Segment Start: DATA EXTRACT

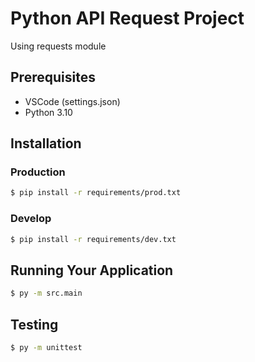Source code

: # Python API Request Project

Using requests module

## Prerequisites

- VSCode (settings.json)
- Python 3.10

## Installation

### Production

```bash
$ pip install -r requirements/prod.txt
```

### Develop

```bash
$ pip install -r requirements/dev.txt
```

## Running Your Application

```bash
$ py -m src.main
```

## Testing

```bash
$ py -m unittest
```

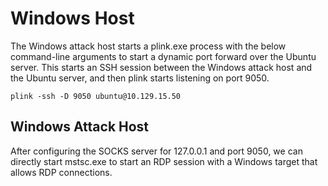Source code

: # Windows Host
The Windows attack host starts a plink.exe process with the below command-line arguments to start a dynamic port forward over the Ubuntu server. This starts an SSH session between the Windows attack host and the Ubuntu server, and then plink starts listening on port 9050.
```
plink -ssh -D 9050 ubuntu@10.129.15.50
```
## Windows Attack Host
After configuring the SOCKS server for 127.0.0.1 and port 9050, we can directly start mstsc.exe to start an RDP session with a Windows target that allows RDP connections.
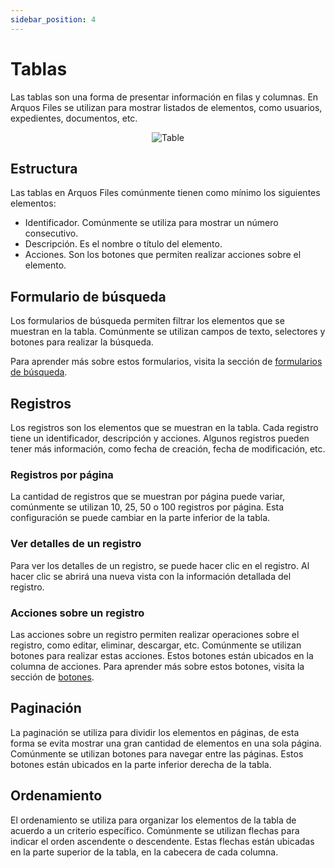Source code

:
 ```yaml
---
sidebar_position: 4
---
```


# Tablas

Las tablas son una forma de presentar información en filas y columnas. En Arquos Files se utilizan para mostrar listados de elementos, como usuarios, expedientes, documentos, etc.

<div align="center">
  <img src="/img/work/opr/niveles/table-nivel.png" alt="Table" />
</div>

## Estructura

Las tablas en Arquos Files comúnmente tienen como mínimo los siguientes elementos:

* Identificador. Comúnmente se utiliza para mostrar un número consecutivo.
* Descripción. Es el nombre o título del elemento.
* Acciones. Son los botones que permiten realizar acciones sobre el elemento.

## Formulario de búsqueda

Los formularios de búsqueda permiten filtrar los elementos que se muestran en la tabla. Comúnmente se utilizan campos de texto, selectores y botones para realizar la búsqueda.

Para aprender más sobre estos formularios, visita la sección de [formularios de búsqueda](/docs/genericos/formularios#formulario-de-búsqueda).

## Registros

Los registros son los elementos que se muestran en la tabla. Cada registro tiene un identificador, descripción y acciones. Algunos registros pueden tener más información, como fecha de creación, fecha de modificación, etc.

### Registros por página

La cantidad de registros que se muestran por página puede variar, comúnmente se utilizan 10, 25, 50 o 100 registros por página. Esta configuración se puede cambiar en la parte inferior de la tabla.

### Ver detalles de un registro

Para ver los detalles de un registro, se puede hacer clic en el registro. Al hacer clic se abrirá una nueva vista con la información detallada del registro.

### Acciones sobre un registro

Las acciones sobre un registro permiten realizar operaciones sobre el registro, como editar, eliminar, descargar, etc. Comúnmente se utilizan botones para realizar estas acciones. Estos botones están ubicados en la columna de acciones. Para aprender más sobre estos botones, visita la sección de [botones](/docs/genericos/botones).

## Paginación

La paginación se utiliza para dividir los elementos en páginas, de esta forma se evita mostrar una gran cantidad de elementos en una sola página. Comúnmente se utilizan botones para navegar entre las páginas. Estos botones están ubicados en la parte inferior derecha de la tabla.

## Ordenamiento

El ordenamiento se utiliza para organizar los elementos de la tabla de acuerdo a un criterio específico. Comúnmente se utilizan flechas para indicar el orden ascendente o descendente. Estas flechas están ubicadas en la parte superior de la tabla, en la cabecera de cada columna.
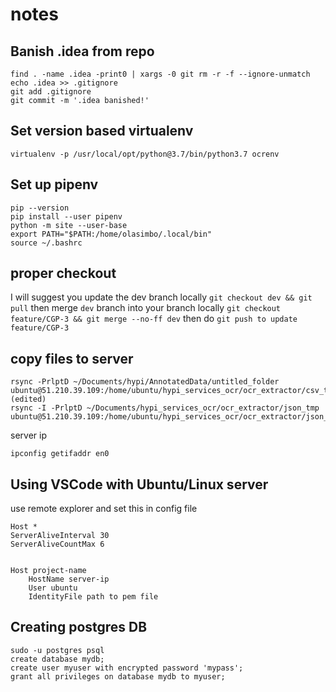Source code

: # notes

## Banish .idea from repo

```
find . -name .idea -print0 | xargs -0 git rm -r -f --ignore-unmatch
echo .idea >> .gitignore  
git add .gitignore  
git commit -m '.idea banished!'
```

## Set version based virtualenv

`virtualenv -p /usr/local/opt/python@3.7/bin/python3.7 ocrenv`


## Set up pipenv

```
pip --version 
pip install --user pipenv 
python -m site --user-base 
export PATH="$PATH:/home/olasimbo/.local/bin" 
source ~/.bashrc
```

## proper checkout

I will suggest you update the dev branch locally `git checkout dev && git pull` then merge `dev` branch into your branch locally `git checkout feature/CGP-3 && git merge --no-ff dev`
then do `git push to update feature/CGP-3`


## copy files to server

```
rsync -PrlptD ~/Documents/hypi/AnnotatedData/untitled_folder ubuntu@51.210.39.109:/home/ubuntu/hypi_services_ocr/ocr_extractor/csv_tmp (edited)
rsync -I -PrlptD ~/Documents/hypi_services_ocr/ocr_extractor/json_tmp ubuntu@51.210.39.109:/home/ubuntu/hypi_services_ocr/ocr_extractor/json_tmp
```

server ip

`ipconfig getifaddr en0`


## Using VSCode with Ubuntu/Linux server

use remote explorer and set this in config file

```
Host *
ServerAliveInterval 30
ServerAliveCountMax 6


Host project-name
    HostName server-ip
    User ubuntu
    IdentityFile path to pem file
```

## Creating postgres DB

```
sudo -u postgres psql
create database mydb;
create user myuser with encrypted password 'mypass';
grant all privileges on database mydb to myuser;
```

Segment End: DATA EXTRACT

*WHAT NEEDS TO BE DONE*. When the line with "La cantidad de" is reached in the data above, begin copying, and stop after the line with "## Paginación"; copy each line exactly, both ends included.

*TASK ANSWER*.
La cantidad de registros que se muestran por página puede variar, comúnmente se utilizan 10, 25, 50 o 100 registros por página. Esta configuración se puede cambiar en la parte inferior de la tabla.

### Ver detalles de un registro

Para ver los detalles de un registro, se puede hacer clic en el registro. Al hacer clic se abrirá una nueva vista con la información detallada del registro.

### Acciones sobre un registro

Las acciones sobre un registro permiten realizar operaciones sobre el registro, como editar, eliminar, descargar, etc. Comúnmente se utilizan botones para realizar estas acciones. Estos botones están ubicados en la columna de acciones. Para aprender más sobre estos botones, visita la sección de [botones](/docs/genericos/botones).

## Paginación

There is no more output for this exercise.